優雅な仕草で日傘を畳み、にっこりと微笑みながらLUCCAと琥太郎にひらひら手を振った。
「LUCCAちゃん来てたんだね~。お昼に来るなんて珍しいねぇ。」
「香月ちゃんこそ。この時間帯は珍しいんじゃない?」
「犬の散歩のついでに寄ったのよ。」
「ソルトも一緒?外に居るの?一緒に入ってきなよ。」
「ううん。顔見に来ただけだから。」
穏やかな表情を浮かべながらコツコツとヒールを鳴らしてカウンターに近づく香月。
どうぞ、と琥太郎がカウンターの席に手のひらで招くと、ニコリと笑って微笑んで彼女はその席に着いた。

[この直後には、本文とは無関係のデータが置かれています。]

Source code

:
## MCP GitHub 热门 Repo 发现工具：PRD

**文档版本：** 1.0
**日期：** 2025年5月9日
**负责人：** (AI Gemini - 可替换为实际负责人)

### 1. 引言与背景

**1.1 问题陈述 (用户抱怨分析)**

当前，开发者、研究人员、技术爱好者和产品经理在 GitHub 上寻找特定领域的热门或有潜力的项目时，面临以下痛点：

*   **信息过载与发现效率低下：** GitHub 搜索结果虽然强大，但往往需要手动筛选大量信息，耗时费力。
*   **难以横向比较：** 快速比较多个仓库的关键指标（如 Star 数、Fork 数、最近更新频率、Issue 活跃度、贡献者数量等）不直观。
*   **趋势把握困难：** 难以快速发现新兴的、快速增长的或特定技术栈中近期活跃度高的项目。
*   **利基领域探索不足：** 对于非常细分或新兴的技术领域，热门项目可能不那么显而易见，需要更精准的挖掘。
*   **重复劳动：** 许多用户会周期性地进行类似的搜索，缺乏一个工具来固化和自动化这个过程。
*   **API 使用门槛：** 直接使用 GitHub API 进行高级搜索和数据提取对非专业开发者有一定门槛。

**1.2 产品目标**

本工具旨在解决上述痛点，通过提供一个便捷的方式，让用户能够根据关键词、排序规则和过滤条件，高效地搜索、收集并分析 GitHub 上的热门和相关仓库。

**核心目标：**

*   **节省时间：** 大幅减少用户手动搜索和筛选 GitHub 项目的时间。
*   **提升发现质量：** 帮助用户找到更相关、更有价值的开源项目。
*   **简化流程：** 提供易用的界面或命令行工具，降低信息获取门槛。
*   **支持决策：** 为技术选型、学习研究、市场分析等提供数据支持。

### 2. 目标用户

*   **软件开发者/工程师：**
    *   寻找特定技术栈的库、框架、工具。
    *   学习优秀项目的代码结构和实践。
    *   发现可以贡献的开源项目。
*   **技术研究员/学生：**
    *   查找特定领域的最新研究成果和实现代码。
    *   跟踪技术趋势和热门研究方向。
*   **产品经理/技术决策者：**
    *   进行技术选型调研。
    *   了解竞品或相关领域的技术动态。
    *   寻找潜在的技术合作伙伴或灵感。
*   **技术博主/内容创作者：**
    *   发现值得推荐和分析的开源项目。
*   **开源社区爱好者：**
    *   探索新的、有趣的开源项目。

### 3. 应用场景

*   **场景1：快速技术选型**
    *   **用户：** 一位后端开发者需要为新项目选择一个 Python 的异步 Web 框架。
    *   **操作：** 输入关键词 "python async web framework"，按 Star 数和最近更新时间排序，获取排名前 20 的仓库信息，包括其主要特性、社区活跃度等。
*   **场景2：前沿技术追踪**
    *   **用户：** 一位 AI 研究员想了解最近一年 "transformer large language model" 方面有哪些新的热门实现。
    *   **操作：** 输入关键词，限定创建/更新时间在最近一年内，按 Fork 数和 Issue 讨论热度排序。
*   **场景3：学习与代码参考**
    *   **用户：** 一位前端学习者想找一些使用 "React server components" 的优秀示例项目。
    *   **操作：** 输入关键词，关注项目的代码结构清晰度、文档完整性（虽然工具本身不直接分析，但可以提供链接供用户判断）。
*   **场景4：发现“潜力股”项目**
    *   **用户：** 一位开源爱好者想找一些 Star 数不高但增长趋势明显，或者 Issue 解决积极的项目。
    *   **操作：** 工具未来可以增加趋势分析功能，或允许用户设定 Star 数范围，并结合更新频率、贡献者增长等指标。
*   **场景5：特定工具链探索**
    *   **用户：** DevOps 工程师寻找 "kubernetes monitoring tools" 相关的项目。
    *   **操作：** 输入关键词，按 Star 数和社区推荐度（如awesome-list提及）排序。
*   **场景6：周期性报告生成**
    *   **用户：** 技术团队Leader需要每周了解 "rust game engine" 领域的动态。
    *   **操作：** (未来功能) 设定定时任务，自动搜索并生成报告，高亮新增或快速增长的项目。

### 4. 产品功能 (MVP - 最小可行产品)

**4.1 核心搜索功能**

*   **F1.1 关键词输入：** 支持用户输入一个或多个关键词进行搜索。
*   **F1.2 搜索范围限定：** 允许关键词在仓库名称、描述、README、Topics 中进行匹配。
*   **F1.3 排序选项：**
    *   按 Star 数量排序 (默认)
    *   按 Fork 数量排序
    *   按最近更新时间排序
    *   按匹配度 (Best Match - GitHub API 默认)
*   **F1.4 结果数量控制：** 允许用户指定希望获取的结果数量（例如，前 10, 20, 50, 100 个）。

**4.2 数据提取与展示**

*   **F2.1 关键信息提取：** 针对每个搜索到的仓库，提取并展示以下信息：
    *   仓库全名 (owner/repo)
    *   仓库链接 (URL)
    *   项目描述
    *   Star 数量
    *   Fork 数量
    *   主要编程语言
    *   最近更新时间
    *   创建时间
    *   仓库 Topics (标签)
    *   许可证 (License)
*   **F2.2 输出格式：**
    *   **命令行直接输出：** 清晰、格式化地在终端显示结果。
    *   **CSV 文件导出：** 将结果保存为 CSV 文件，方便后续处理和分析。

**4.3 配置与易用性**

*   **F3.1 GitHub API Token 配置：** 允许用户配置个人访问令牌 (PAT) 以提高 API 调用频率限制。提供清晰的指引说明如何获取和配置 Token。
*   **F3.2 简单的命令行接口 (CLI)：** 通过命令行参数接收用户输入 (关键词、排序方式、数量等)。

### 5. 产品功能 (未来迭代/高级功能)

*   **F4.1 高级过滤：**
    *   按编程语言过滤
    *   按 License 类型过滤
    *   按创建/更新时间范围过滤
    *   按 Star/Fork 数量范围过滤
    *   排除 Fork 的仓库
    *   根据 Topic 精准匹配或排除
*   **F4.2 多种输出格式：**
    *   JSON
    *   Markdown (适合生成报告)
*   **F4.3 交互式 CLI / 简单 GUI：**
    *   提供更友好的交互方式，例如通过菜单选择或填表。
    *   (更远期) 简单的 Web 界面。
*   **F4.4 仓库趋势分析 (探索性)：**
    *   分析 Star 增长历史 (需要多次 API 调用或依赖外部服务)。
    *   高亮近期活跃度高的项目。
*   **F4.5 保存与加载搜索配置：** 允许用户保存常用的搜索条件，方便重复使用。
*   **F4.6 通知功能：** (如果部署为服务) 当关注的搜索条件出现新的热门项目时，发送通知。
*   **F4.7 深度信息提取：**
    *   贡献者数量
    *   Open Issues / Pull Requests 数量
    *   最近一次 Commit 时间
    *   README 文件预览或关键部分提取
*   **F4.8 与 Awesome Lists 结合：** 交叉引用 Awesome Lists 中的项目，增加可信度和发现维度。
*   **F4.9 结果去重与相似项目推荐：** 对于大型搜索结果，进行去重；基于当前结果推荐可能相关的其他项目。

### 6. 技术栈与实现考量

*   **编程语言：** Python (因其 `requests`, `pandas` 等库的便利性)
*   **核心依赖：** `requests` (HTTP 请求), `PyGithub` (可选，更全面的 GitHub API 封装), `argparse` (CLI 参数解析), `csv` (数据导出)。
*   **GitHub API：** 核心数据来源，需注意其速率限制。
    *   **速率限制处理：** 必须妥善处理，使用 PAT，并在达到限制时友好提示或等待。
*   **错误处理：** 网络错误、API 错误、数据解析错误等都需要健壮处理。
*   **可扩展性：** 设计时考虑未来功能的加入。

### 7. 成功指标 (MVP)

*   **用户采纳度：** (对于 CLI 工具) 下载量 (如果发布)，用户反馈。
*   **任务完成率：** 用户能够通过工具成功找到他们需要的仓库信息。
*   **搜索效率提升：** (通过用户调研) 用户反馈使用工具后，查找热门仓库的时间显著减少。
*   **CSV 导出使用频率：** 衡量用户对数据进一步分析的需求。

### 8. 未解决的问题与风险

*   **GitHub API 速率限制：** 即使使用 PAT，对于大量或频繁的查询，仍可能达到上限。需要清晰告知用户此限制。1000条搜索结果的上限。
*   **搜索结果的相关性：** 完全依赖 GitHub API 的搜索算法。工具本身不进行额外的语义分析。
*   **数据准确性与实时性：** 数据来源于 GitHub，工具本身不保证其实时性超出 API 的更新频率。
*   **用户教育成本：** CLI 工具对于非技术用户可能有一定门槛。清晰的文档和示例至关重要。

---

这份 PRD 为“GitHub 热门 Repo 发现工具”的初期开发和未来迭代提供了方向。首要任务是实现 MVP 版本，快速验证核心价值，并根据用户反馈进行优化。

「ちょっと何か飲んでいきなよ。ソルトにもミルクあげるから。」
「あらぁ。でも悪いわぁ。」
「いいよいいよ。僕が連れてきてあげる。」
エプロンを外しながらカウンターを出ると、琥太郎は足早に店から出た。チリンと可愛いベルが揺れる。
「今日は天気良いね。」
「ホントねぇ。あらビール?私も頂こうかしら?」
「おやおや?お妃様が昼間っから大丈夫ですかー?」
「やだもうお妃様だなんて。」
ふふ、と上品に笑い謙遜を見せた香月だが、LUCCAの言う『お妃様』と言う言葉はいい加減なものではない。
香月は貴族だ。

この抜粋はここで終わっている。